Collected data

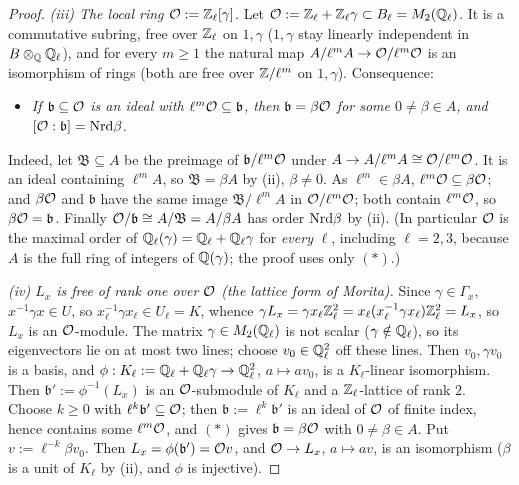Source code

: \begin{proof}
\emph{(iii) The local ring $\mathcal{O}:=\mathbb{Z}_\ell[\gamma]$.} Let $\mathcal{O}:=\mathbb{Z}_\ell+\mathbb{Z}_\ell\gamma\subset B_\ell=M_2(\mathbb{Q}_\ell)$. It is a commutative subring, free over $\mathbb{Z}_\ell$ on $1,\gamma$
($1,\gamma$ stay linearly independent in $B\otimes_{\mathbb{Q}}\mathbb{Q}_\ell$), and for every $m\ge1$ the natural map $A/\ell^mA\to\mathcal{O}/\ell^m\mathcal{O}$ is an isomorphism of rings
(both are free over $\mathbb{Z}/\ell^m$ on $1,\gamma$). Consequence:
\begin{itemize}
\item[$(*)$] \emph{If $\mathfrak b\subseteq\mathcal{O}$ is an ideal with $\ell^m\mathcal{O}\subseteq\mathfrak b$, then $\mathfrak b=\beta\mathcal{O}$ for some $0\ne\beta\in A$, and $[\mathcal{O}:\mathfrak b]=\mathrm{Nrd}\beta$.}
\end{itemize}
Indeed, let $\mathfrak B\subseteq A$ be the preimage of $\mathfrak b/\ell^m\mathcal{O}$ under $A\to A/\ell^mA\cong\mathcal{O}/\ell^m\mathcal{O}$. It is an ideal containing $\ell^mA$, so
$\mathfrak B=\beta A$ by (ii), $\beta\ne0$. As $\ell^m\in\beta A$, $\ell^m\mathcal{O}\subseteq\beta\mathcal{O}$; and $\beta\mathcal{O}$ and $\mathfrak b$ have the same image $\mathfrak B/\ell^mA$ in
$\mathcal{O}/\ell^m\mathcal{O}$; both contain $\ell^m\mathcal{O}$, so $\beta\mathcal{O}=\mathfrak b$. Finally $\mathcal{O}/\mathfrak b\cong A/\mathfrak B=A/\beta A$ has order $\mathrm{Nrd}\beta$ by (ii).
(In particular $\mathcal{O}$ is the maximal order of $\mathbb{Q}_\ell(\gamma)=\mathbb{Q}_\ell+\mathbb{Q}_\ell\gamma$ for \emph{every} $\ell$, including $\ell=2,3$, because $A$ is the full ring of
integers of $\mathbb{Q}(\gamma)$; the proof uses only $(*)$.)

\emph{(iv) $L_x$ is free of rank one over $\mathcal{O}$ (the lattice form of Morita).} Since $\gamma\in\Gamma_x$, $x^{-1}\gamma x\in U$, so
$x_\ell^{-1}\gamma x_\ell\in U_\ell=K$, whence $\gamma L_x=\gamma x_\ell\mathbb{Z}_\ell^2=x_\ell(x_\ell^{-1}\gamma x_\ell)\mathbb{Z}_\ell^2=L_x$, so $L_x$ is an $\mathcal{O}$-module. The matrix $\gamma\in M_2(\mathbb{Q}_\ell)$ is not scalar ($\gamma\notin\mathbb{Q}_\ell$), so its
eigenvectors lie on at most two lines; choose $v_0\in\mathbb{Q}_\ell^2$ off these lines. Then $v_0,\gamma v_0$ is a basis, and
$\phi:K_\ell:=\mathbb{Q}_\ell+\mathbb{Q}_\ell\gamma\to\mathbb{Q}_\ell^2$, $a\mapsto av_0$, is a $K_\ell$-linear isomorphism. Then $\mathfrak b':=\phi^{-1}(L_x)$ is an $\mathcal{O}$-submodule of $K_\ell$ and
a $\mathbb{Z}_\ell$-lattice of rank $2$. Choose $k\ge0$ with $\ell^k\mathfrak b'\subseteq\mathcal{O}$; then $\mathfrak b:=\ell^k\mathfrak b'$ is an ideal of $\mathcal{O}$ of finite index, hence
contains some $\ell^m\mathcal{O}$, and $(*)$ gives $\mathfrak b=\beta\mathcal{O}$ with $0\ne\beta\in A$. Put $v:=\ell^{-k}\beta v_0$. Then $L_x=\phi(\mathfrak b')=\mathcal{O} v$, and
$\mathcal{O}\to L_x$, $a\mapsto av$, is an isomorphism ($\beta$ is a unit of $K_\ell$ by (ii), and $\phi$ is injective).


\end{proof}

## Work required
Exact retyping is required: the line with "of $K_\ell$ and" through the end of the data, both ends included, and no other line.

## Response to the exercise
$\phi:K_\ell:=\mathbb{Q}_\ell+\mathbb{Q}_\ell\gamma\to\mathbb{Q}_\ell^2$, $a\mapsto av_0$, is a $K_\ell$-linear isomorphism. Then $\mathfrak b':=\phi^{-1}(L_x)$ is an $\mathcal{O}$-submodule of $K_\ell$ and
a $\mathbb{Z}_\ell$-lattice of rank $2$. Choose $k\ge0$ with $\ell^k\mathfrak b'\subseteq\mathcal{O}$; then $\mathfrak b:=\ell^k\mathfrak b'$ is an ideal of $\mathcal{O}$ of finite index, hence
contains some $\ell^m\mathcal{O}$, and $(*)$ gives $\mathfrak b=\beta\mathcal{O}$ with $0\ne\beta\in A$. Put $v:=\ell^{-k}\beta v_0$. Then $L_x=\phi(\mathfrak b')=\mathcal{O} v$, and
$\mathcal{O}\to L_x$, $a\mapsto av$, is an isomorphism ($\beta$ is a unit of $K_\ell$ by (ii), and $\phi$ is injective).


\end{proof}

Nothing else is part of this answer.